→ **TASK INSTRUCTIONS**
The records below should be copied in full, exactly as shown.

Records from a data source
________________

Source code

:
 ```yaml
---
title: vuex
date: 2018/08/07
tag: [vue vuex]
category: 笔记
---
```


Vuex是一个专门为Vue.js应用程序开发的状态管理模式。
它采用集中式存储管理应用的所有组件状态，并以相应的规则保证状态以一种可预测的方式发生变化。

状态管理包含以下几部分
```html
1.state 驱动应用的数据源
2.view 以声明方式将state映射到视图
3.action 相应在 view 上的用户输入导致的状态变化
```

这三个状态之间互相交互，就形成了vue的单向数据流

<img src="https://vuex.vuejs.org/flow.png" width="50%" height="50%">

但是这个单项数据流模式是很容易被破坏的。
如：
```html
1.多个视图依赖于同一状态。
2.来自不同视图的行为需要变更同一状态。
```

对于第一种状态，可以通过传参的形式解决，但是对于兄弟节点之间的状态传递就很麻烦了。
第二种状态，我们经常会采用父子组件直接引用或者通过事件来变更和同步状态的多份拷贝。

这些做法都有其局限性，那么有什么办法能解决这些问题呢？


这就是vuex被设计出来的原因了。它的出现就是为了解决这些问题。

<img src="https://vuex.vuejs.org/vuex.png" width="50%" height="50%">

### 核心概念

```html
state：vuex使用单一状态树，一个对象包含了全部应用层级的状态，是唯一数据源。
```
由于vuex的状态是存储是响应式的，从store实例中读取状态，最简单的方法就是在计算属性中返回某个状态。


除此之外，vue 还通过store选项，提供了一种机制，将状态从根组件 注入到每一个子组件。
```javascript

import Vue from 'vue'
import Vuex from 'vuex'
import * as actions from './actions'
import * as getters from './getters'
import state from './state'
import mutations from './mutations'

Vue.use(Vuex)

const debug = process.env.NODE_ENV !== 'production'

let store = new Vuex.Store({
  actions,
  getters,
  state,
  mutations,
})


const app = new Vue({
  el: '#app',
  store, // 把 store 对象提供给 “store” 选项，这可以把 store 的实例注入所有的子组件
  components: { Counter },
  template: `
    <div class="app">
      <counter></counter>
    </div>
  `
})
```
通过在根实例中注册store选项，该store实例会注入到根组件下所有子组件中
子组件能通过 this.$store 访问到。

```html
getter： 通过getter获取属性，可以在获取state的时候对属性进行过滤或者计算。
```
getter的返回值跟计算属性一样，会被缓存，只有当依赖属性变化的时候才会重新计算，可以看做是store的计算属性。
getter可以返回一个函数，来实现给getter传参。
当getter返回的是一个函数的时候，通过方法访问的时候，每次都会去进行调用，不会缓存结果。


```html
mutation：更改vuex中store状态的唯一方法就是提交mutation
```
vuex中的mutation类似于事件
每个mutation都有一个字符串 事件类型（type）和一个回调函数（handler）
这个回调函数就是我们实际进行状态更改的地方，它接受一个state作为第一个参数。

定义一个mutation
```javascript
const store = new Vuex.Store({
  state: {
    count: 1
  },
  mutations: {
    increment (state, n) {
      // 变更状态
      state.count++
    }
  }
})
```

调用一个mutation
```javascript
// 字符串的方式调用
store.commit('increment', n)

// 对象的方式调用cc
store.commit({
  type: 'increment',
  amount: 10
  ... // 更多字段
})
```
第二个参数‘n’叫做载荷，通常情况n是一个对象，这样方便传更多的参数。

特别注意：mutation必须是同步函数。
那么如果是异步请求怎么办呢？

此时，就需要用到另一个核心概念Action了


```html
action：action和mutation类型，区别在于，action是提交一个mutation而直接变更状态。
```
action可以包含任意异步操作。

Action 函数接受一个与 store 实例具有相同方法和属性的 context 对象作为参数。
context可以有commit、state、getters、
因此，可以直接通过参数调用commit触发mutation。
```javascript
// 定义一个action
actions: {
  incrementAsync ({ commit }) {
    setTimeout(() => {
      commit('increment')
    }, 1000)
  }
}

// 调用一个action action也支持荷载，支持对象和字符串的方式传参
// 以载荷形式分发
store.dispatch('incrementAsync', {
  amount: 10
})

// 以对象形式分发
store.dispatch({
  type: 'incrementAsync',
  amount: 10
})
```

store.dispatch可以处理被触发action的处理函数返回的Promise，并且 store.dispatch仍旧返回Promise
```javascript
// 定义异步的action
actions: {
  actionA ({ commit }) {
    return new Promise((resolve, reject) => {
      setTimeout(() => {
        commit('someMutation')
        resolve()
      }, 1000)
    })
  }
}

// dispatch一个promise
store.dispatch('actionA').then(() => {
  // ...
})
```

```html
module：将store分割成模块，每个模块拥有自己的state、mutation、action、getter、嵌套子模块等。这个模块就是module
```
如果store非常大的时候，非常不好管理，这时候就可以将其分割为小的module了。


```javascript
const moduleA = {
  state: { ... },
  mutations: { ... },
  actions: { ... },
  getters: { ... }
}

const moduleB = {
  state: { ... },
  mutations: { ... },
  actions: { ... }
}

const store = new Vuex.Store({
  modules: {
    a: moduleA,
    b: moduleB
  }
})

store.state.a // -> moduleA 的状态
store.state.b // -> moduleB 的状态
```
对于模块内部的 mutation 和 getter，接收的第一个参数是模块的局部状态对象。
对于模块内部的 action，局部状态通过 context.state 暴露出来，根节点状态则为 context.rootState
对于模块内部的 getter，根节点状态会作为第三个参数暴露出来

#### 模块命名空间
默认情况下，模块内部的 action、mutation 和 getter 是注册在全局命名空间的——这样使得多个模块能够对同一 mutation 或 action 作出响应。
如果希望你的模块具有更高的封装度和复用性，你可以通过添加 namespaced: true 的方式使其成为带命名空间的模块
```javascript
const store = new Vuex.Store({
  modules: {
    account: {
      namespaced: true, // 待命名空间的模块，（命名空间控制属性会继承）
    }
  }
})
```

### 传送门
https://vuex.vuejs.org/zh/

________________

→ **SOLUTION FOR THIS TASK**
Source code

:
 ```yaml
---
title: vuex
date: 2018/08/07
tag: [vue vuex]
category: 笔记
---
```


Vuex是一个专门为Vue.js应用程序开发的状态管理模式。
它采用集中式存储管理应用的所有组件状态，并以相应的规则保证状态以一种可预测的方式发生变化。

状态管理包含以下几部分
```html
1.state 驱动应用的数据源
2.view 以声明方式将state映射到视图
3.action 相应在 view 上的用户输入导致的状态变化
```

这三个状态之间互相交互，就形成了vue的单向数据流

<img src="https://vuex.vuejs.org/flow.png" width="50%" height="50%">

但是这个单项数据流模式是很容易被破坏的。
如：
```html
1.多个视图依赖于同一状态。
2.来自不同视图的行为需要变更同一状态。
```

对于第一种状态，可以通过传参的形式解决，但是对于兄弟节点之间的状态传递就很麻烦了。
第二种状态，我们经常会采用父子组件直接引用或者通过事件来变更和同步状态的多份拷贝。

这些做法都有其局限性，那么有什么办法能解决这些问题呢？


这就是vuex被设计出来的原因了。它的出现就是为了解决这些问题。

<img src="https://vuex.vuejs.org/vuex.png" width="50%" height="50%">

### 核心概念

```html
state：vuex使用单一状态树，一个对象包含了全部应用层级的状态，是唯一数据源。
```
由于vuex的状态是存储是响应式的，从store实例中读取状态，最简单的方法就是在计算属性中返回某个状态。


除此之外，vue 还通过store选项，提供了一种机制，将状态从根组件 注入到每一个子组件。
```javascript

import Vue from 'vue'
import Vuex from 'vuex'
import * as actions from './actions'
import * as getters from './getters'
import state from './state'
import mutations from './mutations'

Vue.use(Vuex)

const debug = process.env.NODE_ENV !== 'production'

let store = new Vuex.Store({
  actions,
  getters,
  state,
  mutations,
})


const app = new Vue({
  el: '#app',
  store, // 把 store 对象提供给 “store” 选项，这可以把 store 的实例注入所有的子组件
  components: { Counter },
  template: `
    <div class="app">
      <counter></counter>
    </div>
  `
})
```
通过在根实例中注册store选项，该store实例会注入到根组件下所有子组件中
子组件能通过 this.$store 访问到。

```html
getter： 通过getter获取属性，可以在获取state的时候对属性进行过滤或者计算。
```
getter的返回值跟计算属性一样，会被缓存，只有当依赖属性变化的时候才会重新计算，可以看做是store的计算属性。
getter可以返回一个函数，来实现给getter传参。
当getter返回的是一个函数的时候，通过方法访问的时候，每次都会去进行调用，不会缓存结果。


```html
mutation：更改vuex中store状态的唯一方法就是提交mutation
```
vuex中的mutation类似于事件
每个mutation都有一个字符串 事件类型（type）和一个回调函数（handler）
这个回调函数就是我们实际进行状态更改的地方，它接受一个state作为第一个参数。

定义一个mutation
```javascript
const store = new Vuex.Store({
  state: {
    count: 1
  },
  mutations: {
    increment (state, n) {
      // 变更状态
      state.count++
    }
  }
})
```

调用一个mutation
```javascript
// 字符串的方式调用
store.commit('increment', n)

// 对象的方式调用cc
store.commit({
  type: 'increment',
  amount: 10
  ... // 更多字段
})
```
第二个参数‘n’叫做载荷，通常情况n是一个对象，这样方便传更多的参数。

特别注意：mutation必须是同步函数。
那么如果是异步请求怎么办呢？

此时，就需要用到另一个核心概念Action了


```html
action：action和mutation类型，区别在于，action是提交一个mutation而直接变更状态。
```
action可以包含任意异步操作。

Action 函数接受一个与 store 实例具有相同方法和属性的 context 对象作为参数。
context可以有commit、state、getters、
因此，可以直接通过参数调用commit触发mutation。
```javascript
// 定义一个action
actions: {
  incrementAsync ({ commit }) {
    setTimeout(() => {
      commit('increment')
    }, 1000)
  }
}

// 调用一个action action也支持荷载，支持对象和字符串的方式传参
// 以载荷形式分发
store.dispatch('incrementAsync', {
  amount: 10
})

// 以对象形式分发
store.dispatch({
  type: 'incrementAsync',
  amount: 10
})
```

store.dispatch可以处理被触发action的处理函数返回的Promise，并且 store.dispatch仍旧返回Promise
```javascript
// 定义异步的action
actions: {
  actionA ({ commit }) {
    return new Promise((resolve, reject) => {
      setTimeout(() => {
        commit('someMutation')
        resolve()
      }, 1000)
    })
  }
}

// dispatch一个promise
store.dispatch('actionA').then(() => {
  // ...
})
```

```html
module：将store分割成模块，每个模块拥有自己的state、mutation、action、getter、嵌套子模块等。这个模块就是module
```
如果store非常大的时候，非常不好管理，这时候就可以将其分割为小的module了。


```javascript
const moduleA = {
  state: { ... },
  mutations: { ... },
  actions: { ... },
  getters: { ... }
}

const moduleB = {
  state: { ... },
  mutations: { ... },
  actions: { ... }
}

const store = new Vuex.Store({
  modules: {
    a: moduleA,
    b: moduleB
  }
})

store.state.a // -> moduleA 的状态
store.state.b // -> moduleB 的状态
```
对于模块内部的 mutation 和 getter，接收的第一个参数是模块的局部状态对象。
对于模块内部的 action，局部状态通过 context.state 暴露出来，根节点状态则为 context.rootState
对于模块内部的 getter，根节点状态会作为第三个参数暴露出来

#### 模块命名空间
默认情况下，模块内部的 action、mutation 和 getter 是注册在全局命名空间的——这样使得多个模块能够对同一 mutation 或 action 作出响应。
如果希望你的模块具有更高的封装度和复用性，你可以通过添加 namespaced: true 的方式使其成为带命名空间的模块
```javascript
const store = new Vuex.Store({
  modules: {
    account: {
      namespaced: true, // 待命名空间的模块，（命名空间控制属性会继承）
    }
  }
})
```

### 传送门
https://vuex.vuejs.org/zh/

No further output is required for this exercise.